カッパツハッチの半妹で、ハチメンロッピ、オーブルクールの半姉ホイットニーが、母としてTFCに帰ってきた。
未勝利戦優勝後に骨折が判明して休養していた最中、ウォブラー症候群(腰痿)を発症し、3歳秋に志半ばでの引退を余儀なくされたホイットニー。現在はチェスナットファームで人間の手を借りながら繁殖生活を送っている。「以前から(生産者の)中島さんには、ローマステーションの血が欲しいとお願いしていたのです。それを覚えていてくれたことも嬉しかったですね。ホイットニーは、最近はバランスの取り方が上手になって転ぶこともなくなりました。今でも傾斜のある放牧地には放せませんが、母親として頑張ってくれています」とチェスナットファームの広瀬さん。育成者として、ローマンエンパイアはじめ、この血統の多くを手掛けてきた広瀬さんにとっても思い入れのある血だ。
父は、北海道2歳優駿でヒガシウィルウィン以下を大差でぶっちぎり、UAEダービーではサンダースノーとマッチレースを演じたエピカリス。初年度産駒からサントノーレ(NAR2歳最優秀牡馬、同3歳最優秀牡馬)を送り出して周囲の期待に応えている。

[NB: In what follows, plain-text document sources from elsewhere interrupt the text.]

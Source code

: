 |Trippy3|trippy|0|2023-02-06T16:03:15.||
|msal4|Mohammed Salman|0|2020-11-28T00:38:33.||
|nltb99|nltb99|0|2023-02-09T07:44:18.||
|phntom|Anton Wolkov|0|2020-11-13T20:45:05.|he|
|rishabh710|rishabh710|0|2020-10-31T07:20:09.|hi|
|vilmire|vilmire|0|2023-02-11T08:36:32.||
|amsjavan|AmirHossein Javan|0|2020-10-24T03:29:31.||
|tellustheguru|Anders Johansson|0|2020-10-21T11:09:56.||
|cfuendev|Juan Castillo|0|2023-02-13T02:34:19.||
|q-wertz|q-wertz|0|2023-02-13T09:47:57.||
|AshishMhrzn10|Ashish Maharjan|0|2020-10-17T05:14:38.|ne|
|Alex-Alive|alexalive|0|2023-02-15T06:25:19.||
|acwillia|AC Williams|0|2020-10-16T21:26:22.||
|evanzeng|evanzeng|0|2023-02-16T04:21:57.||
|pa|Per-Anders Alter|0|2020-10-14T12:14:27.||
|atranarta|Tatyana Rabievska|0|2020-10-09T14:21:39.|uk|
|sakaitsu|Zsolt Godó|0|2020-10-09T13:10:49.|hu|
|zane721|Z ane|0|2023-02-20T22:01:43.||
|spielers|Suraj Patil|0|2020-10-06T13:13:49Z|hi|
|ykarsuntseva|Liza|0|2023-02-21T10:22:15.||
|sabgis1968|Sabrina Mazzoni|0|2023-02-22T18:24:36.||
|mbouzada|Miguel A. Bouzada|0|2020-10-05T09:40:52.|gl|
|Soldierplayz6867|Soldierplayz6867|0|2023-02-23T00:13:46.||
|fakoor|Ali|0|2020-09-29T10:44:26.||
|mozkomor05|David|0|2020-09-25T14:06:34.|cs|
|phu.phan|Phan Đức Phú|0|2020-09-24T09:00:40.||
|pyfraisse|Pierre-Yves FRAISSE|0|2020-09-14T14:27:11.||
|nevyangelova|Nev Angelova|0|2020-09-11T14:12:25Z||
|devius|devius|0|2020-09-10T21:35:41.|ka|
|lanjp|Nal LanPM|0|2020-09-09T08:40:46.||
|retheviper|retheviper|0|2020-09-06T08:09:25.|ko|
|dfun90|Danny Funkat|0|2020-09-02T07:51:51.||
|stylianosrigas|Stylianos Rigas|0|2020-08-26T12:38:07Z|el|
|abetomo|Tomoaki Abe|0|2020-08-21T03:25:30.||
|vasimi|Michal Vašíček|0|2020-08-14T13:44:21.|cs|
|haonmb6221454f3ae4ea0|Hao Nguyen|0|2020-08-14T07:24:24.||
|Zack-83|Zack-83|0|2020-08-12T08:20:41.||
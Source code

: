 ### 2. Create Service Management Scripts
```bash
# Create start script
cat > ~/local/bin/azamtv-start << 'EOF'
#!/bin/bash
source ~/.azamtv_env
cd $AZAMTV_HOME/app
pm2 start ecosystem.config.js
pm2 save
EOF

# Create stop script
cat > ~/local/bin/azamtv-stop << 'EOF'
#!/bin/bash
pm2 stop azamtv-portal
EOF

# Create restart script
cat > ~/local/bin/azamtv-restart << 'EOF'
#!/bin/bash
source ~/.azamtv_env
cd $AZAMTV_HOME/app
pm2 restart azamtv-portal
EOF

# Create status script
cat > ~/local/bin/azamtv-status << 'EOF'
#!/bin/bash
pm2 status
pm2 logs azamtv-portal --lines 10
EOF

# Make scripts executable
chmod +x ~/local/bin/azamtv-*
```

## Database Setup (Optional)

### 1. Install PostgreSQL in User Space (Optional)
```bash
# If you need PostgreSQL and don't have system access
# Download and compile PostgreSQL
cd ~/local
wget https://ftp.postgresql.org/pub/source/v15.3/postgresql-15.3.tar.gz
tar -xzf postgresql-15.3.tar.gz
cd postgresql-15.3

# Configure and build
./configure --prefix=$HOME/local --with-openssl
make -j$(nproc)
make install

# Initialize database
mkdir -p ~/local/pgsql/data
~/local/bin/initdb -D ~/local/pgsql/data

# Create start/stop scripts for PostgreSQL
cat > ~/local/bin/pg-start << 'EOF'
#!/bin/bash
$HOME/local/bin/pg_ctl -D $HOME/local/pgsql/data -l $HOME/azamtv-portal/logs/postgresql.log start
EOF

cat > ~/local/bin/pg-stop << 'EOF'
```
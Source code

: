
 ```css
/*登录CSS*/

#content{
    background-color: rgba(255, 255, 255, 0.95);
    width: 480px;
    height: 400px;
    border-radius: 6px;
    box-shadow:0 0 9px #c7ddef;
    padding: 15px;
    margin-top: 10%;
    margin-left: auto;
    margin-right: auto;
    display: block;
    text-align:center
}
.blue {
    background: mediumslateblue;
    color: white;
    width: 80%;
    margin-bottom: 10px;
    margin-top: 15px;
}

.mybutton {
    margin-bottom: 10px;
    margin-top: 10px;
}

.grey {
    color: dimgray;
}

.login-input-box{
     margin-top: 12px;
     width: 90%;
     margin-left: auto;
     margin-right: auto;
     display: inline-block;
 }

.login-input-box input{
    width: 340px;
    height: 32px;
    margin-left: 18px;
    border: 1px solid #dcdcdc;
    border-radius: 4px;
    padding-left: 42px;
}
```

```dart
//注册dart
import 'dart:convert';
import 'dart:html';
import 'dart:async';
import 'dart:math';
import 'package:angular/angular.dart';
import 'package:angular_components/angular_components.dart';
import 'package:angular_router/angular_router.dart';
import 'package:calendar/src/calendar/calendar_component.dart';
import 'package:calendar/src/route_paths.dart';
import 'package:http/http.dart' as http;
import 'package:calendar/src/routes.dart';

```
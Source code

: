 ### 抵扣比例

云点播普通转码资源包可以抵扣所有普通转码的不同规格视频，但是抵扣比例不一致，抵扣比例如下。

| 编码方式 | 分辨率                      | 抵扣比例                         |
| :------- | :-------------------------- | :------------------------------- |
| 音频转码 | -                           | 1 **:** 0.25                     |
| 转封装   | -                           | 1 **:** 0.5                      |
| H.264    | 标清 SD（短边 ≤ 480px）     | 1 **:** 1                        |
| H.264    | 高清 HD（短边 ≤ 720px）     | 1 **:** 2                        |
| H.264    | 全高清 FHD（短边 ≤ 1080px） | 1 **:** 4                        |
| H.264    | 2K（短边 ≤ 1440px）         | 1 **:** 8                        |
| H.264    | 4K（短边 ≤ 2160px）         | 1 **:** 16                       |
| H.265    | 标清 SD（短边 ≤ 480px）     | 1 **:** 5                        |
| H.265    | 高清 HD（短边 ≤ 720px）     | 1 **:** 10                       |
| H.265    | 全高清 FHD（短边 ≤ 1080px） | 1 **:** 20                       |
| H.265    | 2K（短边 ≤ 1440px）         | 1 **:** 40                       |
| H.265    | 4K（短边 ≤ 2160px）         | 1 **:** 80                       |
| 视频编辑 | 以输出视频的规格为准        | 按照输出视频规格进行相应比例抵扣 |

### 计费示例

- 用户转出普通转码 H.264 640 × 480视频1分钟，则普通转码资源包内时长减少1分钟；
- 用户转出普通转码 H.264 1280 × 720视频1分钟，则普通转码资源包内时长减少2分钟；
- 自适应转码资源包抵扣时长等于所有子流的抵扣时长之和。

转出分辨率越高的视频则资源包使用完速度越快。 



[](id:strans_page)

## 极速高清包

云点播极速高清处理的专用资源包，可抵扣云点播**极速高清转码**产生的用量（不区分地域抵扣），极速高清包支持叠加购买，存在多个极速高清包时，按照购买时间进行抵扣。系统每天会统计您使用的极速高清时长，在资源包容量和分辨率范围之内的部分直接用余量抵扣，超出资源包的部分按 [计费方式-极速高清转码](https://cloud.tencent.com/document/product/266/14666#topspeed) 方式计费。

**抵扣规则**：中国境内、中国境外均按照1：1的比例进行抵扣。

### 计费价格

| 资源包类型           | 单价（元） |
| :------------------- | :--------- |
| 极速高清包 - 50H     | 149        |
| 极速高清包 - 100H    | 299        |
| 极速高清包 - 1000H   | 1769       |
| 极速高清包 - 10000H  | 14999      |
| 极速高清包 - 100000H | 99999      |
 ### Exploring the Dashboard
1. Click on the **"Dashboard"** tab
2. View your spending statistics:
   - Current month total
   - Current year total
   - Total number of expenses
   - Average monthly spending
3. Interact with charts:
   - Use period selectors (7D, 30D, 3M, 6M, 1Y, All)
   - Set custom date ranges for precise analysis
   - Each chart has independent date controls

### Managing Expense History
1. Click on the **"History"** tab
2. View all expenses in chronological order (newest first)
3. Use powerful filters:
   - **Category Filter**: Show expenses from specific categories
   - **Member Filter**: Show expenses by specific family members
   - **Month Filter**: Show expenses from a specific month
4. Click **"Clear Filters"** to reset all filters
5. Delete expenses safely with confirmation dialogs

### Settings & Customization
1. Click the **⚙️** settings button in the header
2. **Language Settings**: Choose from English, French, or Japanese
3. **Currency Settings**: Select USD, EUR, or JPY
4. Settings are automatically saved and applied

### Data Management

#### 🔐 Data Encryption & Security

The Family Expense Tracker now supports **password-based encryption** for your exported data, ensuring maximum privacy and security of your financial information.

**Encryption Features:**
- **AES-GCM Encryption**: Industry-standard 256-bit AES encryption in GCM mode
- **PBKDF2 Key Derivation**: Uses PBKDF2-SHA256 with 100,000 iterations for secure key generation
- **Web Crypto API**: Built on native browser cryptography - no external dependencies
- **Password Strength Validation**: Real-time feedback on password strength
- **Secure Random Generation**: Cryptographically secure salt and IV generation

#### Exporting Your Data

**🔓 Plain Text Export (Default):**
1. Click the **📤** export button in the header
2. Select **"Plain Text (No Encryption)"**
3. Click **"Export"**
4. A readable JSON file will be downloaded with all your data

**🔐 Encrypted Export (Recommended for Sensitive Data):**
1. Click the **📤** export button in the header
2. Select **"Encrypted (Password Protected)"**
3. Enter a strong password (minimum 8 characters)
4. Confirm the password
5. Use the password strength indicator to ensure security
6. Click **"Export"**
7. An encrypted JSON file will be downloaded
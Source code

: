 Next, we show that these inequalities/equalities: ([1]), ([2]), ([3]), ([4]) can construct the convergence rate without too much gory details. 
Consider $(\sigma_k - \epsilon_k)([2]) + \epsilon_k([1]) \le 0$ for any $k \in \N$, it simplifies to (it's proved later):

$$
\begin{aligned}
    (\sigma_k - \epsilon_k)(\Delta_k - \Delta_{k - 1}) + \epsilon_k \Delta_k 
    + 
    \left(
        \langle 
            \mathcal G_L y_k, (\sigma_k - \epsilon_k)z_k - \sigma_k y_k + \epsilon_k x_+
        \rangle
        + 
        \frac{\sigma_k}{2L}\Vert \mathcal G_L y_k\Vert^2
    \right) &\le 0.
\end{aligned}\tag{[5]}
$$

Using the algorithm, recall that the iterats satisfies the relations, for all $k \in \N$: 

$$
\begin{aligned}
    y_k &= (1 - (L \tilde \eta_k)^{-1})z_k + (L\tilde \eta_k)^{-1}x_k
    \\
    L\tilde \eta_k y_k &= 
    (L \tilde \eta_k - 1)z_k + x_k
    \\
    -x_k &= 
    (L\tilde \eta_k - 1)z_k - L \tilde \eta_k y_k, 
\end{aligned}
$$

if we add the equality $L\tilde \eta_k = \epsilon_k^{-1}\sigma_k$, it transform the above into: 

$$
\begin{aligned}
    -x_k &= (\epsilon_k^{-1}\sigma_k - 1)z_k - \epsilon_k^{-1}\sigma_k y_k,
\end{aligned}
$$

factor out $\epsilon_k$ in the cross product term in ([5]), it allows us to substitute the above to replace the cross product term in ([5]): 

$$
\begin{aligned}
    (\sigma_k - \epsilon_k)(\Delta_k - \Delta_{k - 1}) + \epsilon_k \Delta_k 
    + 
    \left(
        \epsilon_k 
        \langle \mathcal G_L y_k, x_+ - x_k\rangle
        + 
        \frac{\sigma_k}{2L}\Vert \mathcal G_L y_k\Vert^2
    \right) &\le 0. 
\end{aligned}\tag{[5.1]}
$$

ヒーロー28は、9月上旬の馬体重が466キロと、母の初仔としては十分なサイズに成長。やや脚長でシャープな馬体は、祖父ゴールドアリュール、父エピカリスと共通する。歩かせるとクビを上手に使って前肢を大きく、後肢を深く踏み込んで地面をしっかりと捉えて進む。「(ホイットニーは)まずは受胎できるか、そして出産し、ちゃんと仔育てが出来るかを心配しましたが、セリで評価してもらえる馬を産んでくれた事に感謝したいです。この血統らしい気の強い面もありますが、母はマイルの未勝利戦を勝ち、父はマイル前後の距離で強かった馬。その辺りの距離で楽しめる馬になって欲しいし、それを母や、このファミリーを応援してくれる会員の皆さんと一緒に楽しみたい」と、少し照れたように話してくれた。